Partager l'article ! Dacruz, Quai de l'Oise.: L'artiste des rues devant son travail, sa vie de tagueur. Tu sais, les coups ...
L'artiste des rues devant son travail, sa vie de tagueur.
Tu sais, les coups de foudre, tu ne sais pas comment ça vient, mais ça t'explose le cœur. Sur les bords du bassin de la Villette ou du canal de l'Ourcq, t'as fait du vélo des années sans rien voir. Même quand tu n'avais plus tes cuisses de vingt ans, t'avais toujours une œil sur ton compteur de vitesse. Alors, le décor, c'est juste une sensation confuse, des murs, des bâtiments, l'eau du canal. Tu fonces et essayes d'éviter les pièges, et tous les bambins qui te coupent la route sans imaginer que le clone raté du gars Anquetil fonce tête baissée, sans rien voir . La CPCU par exemple, il 'a fallu plus de dix ans alors que tu passais devant, avant de comprendre ce que c'était : Le chauffage urbain.

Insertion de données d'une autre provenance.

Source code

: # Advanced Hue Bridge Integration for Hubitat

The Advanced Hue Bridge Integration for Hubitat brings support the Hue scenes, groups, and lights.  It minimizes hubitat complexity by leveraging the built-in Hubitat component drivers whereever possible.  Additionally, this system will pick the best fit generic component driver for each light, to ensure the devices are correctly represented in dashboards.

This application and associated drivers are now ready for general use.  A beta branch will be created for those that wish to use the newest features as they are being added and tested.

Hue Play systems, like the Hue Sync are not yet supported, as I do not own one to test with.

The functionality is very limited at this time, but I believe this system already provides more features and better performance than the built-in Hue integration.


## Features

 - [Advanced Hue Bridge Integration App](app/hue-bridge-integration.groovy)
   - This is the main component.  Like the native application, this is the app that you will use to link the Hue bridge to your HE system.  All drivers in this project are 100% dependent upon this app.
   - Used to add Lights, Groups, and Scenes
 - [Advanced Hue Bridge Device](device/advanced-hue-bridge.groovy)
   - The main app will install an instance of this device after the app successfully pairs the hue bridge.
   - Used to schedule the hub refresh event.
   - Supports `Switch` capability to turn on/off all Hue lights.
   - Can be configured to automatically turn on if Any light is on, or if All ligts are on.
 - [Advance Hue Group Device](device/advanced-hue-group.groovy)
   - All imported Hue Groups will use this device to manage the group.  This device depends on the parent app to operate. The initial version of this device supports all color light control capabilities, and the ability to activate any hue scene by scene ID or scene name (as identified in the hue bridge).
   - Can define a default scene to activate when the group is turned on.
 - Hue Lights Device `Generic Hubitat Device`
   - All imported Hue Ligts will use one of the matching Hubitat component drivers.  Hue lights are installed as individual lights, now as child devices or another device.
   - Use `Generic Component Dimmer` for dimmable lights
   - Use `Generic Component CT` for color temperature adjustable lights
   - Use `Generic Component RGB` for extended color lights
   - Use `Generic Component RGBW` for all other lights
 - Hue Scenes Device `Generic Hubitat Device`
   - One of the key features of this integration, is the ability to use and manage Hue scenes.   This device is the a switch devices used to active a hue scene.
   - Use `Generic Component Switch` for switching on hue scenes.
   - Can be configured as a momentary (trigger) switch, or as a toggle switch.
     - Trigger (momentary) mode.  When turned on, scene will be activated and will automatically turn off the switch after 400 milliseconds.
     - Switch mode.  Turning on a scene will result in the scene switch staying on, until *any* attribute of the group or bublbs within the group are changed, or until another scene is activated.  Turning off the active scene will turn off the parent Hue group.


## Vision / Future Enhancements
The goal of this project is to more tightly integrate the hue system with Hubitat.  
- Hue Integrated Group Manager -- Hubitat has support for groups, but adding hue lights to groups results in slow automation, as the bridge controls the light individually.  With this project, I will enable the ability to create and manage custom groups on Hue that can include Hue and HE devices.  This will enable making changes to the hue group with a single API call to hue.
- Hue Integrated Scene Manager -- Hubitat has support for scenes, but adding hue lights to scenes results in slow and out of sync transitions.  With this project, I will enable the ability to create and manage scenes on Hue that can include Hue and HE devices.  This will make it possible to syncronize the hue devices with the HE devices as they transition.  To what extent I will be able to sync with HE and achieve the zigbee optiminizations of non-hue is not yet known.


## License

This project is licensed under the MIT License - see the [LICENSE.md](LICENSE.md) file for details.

Un jour que tu rentres plus fatigué, dans la petite cote qui te permet de passer au-dessus du bassin, au coin de la CPCU, là où il y a un vieux pont de chemin de fer désaffecté, tu t'arrêtes subjugué par un mur peint, un visage d'inspiration Inca, et un cœur avec cette petite phrase : « j'aime mon ghetto. »
Aujourd'hui, l'homme qui a peint çà est devant toi, il t'explique son quartier, comment il en est venu à peindre dans les rues du 19°, ses sources d'inspiration, ses rencontres, ses difficultés, sa réussite.
T'écoutes, t'es baba ! Toi, t'étais formaté pour bosser, lui pour taguer. Drôle de rencontre !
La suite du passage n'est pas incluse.